# Post a jazz chord here!



## JazzyT (Nov 1, 2017)

FMaj13: x85755 (R-9-13-7-3)

Post a favourite grip here! 

I usually go for 3 or 4 note chords, but sometimes as an arpeggio or in a chord melody, I reach for a big, fat one. That FMaj13 is doubly cool because it has two second intervals in it (F-G and D-E). I checked and it's not in Chord Chemistry.

You can even take it further as a Bb lydian chord: BbMaj13#11: 685755 (R-5-13-9-#11-7)

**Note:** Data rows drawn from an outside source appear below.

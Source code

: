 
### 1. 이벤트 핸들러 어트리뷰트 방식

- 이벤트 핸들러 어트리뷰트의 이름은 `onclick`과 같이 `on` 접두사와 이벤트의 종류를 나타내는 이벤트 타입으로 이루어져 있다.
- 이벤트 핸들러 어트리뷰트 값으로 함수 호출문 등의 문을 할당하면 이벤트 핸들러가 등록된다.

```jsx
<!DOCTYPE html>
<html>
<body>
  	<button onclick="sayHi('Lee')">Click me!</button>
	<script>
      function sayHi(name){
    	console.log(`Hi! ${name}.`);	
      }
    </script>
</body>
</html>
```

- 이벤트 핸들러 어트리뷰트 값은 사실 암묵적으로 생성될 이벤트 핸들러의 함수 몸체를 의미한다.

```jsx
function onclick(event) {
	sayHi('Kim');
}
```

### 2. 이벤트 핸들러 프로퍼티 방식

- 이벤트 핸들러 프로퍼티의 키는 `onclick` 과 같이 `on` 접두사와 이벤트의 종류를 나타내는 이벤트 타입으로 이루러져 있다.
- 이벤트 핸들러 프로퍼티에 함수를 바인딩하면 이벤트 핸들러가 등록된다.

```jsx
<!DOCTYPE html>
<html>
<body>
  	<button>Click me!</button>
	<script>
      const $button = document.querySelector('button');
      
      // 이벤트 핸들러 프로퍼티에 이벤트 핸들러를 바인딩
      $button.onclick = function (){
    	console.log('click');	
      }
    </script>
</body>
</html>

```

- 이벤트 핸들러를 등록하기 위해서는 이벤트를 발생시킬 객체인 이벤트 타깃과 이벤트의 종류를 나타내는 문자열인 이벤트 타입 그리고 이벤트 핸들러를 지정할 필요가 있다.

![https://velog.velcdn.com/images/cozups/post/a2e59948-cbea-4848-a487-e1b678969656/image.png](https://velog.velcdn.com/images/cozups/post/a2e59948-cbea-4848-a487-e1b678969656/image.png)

Extra credit for knuckle busters!


----------



## dolphinstreet (Sep 11, 2006)

Fmaj7#5:


----------



## Guest (Nov 19, 2017)

The easiest


----------



## amagras (Apr 22, 2015)

laristotle said:


> The easiest


Another extreme m11 voicing only a whole tone away: from the 6th to the 1st (246200) F#, C#, G#, A, B, E.
Good luck playing that in a guitar


----------



## JazzyT (Nov 1, 2017)

laristotle said:


> The easiest


A variation on that "grip", a lydian chord:

FMaj13#11: 100000 

EMaj13#11 can be played: 0.11.11.11.11.11, I like that bass note below the chord.


----------



## Budda (May 29, 2007)

Good thread!


----------



## Lola (Nov 16, 2014)

laristotle said:


> The easiest


That's my kind of chord. Easy peasy.


----------



## JazzyT (Nov 1, 2017)

(Add 2) chords! You know, the Steely Dan "mu" chord. I used to resist them, but I like the resolution from an altered chord to an (add 2) chord because all the movement is in half steps (three down and one up). Let me demonstrate: G7 to C (G7altered to C(add 2)).

xx3444 -> xx2533
xx6867 -> xx5758
xx9.10.9.11 -> xx10.9.8.10
xx13.13.12.13 -> xx12.12.13.12

You can turn these into minor V-i's by lowered the third in the second chord:
xx3444 -> xx1533, 
xx6867 -> xx5748 etc...


----------